* [Instructions for the task]:
Which lines in the records below contain the word "label"? Copy each one.
'''
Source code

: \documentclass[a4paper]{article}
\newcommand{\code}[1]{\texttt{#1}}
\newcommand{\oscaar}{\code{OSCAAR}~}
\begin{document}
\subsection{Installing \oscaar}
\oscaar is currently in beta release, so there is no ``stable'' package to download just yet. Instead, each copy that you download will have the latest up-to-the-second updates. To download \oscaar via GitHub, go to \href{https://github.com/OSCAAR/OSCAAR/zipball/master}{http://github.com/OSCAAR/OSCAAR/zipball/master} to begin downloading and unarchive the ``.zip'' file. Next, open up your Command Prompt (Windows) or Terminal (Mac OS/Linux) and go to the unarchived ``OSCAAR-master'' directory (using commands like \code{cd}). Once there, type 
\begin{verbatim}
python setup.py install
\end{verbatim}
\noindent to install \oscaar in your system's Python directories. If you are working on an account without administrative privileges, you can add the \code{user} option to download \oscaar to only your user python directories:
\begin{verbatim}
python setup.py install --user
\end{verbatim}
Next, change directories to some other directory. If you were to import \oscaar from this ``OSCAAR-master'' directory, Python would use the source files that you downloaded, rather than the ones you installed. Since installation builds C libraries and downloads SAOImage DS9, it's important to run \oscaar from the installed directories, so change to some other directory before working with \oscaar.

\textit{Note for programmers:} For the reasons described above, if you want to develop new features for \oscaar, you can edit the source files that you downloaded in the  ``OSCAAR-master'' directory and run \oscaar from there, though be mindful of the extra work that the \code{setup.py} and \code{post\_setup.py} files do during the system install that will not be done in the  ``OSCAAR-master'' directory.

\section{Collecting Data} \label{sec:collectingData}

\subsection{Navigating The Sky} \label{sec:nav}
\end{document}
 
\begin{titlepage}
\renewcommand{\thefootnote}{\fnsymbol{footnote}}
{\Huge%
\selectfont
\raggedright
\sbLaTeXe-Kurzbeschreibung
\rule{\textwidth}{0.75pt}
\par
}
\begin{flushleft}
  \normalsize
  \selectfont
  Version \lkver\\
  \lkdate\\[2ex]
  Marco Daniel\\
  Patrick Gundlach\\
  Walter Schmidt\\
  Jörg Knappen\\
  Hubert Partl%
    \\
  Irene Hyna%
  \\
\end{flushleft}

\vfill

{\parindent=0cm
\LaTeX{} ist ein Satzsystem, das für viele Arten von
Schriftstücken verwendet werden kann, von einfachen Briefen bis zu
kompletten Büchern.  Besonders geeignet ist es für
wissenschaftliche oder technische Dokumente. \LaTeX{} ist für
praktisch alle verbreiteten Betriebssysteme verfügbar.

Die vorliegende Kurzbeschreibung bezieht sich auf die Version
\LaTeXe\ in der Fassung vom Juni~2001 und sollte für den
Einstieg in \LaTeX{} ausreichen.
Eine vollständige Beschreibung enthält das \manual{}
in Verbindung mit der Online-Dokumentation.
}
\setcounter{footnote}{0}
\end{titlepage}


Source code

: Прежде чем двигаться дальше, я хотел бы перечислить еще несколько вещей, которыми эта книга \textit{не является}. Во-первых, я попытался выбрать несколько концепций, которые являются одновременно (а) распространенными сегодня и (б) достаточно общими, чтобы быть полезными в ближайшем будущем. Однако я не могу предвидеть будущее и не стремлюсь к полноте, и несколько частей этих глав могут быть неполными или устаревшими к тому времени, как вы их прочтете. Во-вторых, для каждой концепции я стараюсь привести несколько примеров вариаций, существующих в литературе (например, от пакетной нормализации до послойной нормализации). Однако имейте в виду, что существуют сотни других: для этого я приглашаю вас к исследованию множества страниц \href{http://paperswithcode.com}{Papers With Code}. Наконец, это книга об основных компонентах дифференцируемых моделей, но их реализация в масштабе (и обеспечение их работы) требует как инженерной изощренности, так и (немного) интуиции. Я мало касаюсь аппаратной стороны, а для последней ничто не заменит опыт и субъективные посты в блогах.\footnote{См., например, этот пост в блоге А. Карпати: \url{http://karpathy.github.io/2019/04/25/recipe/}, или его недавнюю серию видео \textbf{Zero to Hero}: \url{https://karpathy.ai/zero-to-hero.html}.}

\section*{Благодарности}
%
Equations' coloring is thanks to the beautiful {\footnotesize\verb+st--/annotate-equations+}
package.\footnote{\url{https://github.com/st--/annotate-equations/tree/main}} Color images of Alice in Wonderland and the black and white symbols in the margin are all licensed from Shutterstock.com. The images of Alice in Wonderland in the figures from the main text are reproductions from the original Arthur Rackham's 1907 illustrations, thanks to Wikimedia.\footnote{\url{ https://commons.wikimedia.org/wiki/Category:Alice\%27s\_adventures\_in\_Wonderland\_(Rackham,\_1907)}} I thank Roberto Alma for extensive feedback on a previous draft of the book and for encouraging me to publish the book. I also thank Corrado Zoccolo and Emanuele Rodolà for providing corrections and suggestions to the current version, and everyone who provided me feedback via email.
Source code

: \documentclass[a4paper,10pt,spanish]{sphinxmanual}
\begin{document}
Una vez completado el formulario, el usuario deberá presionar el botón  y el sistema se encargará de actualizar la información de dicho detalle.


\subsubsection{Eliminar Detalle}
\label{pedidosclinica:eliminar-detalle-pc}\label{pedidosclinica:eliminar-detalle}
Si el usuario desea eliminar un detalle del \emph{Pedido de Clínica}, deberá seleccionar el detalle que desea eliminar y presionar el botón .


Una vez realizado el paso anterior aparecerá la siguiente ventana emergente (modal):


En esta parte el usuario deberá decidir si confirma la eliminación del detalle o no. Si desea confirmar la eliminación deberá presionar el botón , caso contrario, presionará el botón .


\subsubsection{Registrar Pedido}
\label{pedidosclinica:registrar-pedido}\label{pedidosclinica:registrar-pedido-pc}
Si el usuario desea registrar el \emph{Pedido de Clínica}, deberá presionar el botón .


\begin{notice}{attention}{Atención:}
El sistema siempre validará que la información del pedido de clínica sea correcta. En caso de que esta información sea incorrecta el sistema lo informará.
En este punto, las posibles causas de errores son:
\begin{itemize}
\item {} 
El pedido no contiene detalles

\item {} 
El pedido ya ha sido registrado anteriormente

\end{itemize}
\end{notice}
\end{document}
'''
* [Task answer]:
\section{Collecting Data} \label{sec:collectingData}
\subsection{Navigating The Sky} \label{sec:nav}
\label{pedidosclinica:eliminar-detalle-pc}\label{pedidosclinica:eliminar-detalle}
\label{pedidosclinica:registrar-pedido}\label{pedidosclinica:registrar-pedido-pc}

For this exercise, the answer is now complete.